*Activity*. Quote word for word the lines below, beginning with the first and ending with the one that has "Here $\rho_i=n_im_i$ is". Drop the pictures.

[Saved data entries]

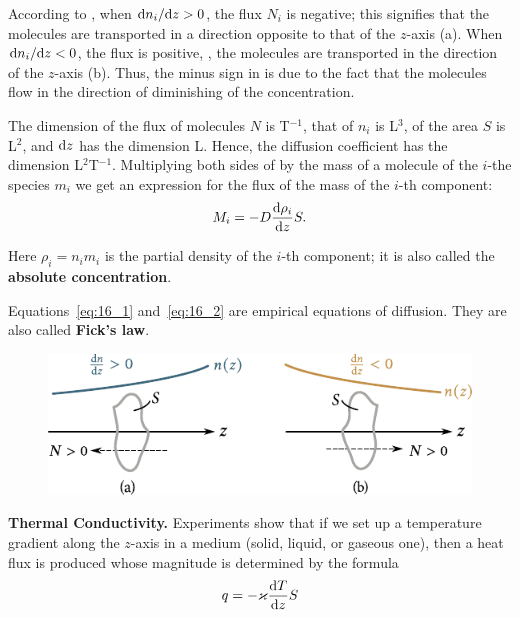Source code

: According to , when $\mathrm{d} n_i/\mathrm{d} z>0$, the flux $N_i$ is negative; this signifies that the molecules are transported in a direction opposite to that of the $z$-axis (a). When $\mathrm{d} n_i/\mathrm{d} z<0$, the flux is positive, \ie, the molecules are transported in the direction of the $z$-axis (b). Thus, the minus sign in  is due to the fact that the molecules flow in the direction of diminishing of the concentration.

The dimension of the flux of molecules $N$ is T$^{-1}$, that of $n_i$ is L$^{3}$, of the area $S$ is L$^{2}$, and $\mathrm{d} z$ has the dimension L. Hence, the diffusion coefficient has the dimension L$^2$T$^{-1}$. Multiplying both sides of  by the mass of a molecule of the $i$-the species $m_i$ we get an expression for the flux of the mass of the $i$-th component:
\begin{equation}\label{eq:16_2}
    M_i = -D \frac{\mathrm{d}\rho_i}{\mathrm{d} z} S.
\end{equation}

\noindent
Here $\rho_i=n_im_i$ is the partial density of the $i$-th component; it is also called the \textbf{absolute concentration}.

Equations~\eqref{eq:16_1} and~\eqref{eq:16_2} are empirical equations of diffusion. They are also called \textbf{Fick's law}.

\begin{figure}[t]
	\begin{center}
		\includegraphics[scale=1]{figures/ch_16/fig_16_2.pdf}
		\caption[]{}
		\label{fig:16_2}
	\end{center}
	\vspace{-0.8cm}
\end{figure}

\textbf{Thermal Conductivity.} Experiments show that if we set up a temperature gradient along the $z$-axis in a medium (solid, liquid, or gaseous one), then a heat flux is produced whose magnitude is determined by the formula
\begin{equation}\label{eq:16_3}
    q = -\varkappa \frac{\mathrm{d} T}{\mathrm{d} z} S
\end{equation}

*Exercise response*.
Source code

: According to , when $\mathrm{d} n_i/\mathrm{d} z>0$, the flux $N_i$ is negative; this signifies that the molecules are transported in a direction opposite to that of the $z$-axis (a). When $\mathrm{d} n_i/\mathrm{d} z<0$, the flux is positive, \ie, the molecules are transported in the direction of the $z$-axis (b). Thus, the minus sign in  is due to the fact that the molecules flow in the direction of diminishing of the concentration.

The dimension of the flux of molecules $N$ is T$^{-1}$, that of $n_i$ is L$^{3}$, of the area $S$ is L$^{2}$, and $\mathrm{d} z$ has the dimension L. Hence, the diffusion coefficient has the dimension L$^2$T$^{-1}$. Multiplying both sides of  by the mass of a molecule of the $i$-the species $m_i$ we get an expression for the flux of the mass of the $i$-th component:
\begin{equation}\label{eq:16_2}
    M_i = -D \frac{\mathrm{d}\rho_i}{\mathrm{d} z} S.
\end{equation}

\noindent
Here $\rho_i=n_im_i$ is the partial density of the $i$-th component; it is also called the \textbf{absolute concentration}.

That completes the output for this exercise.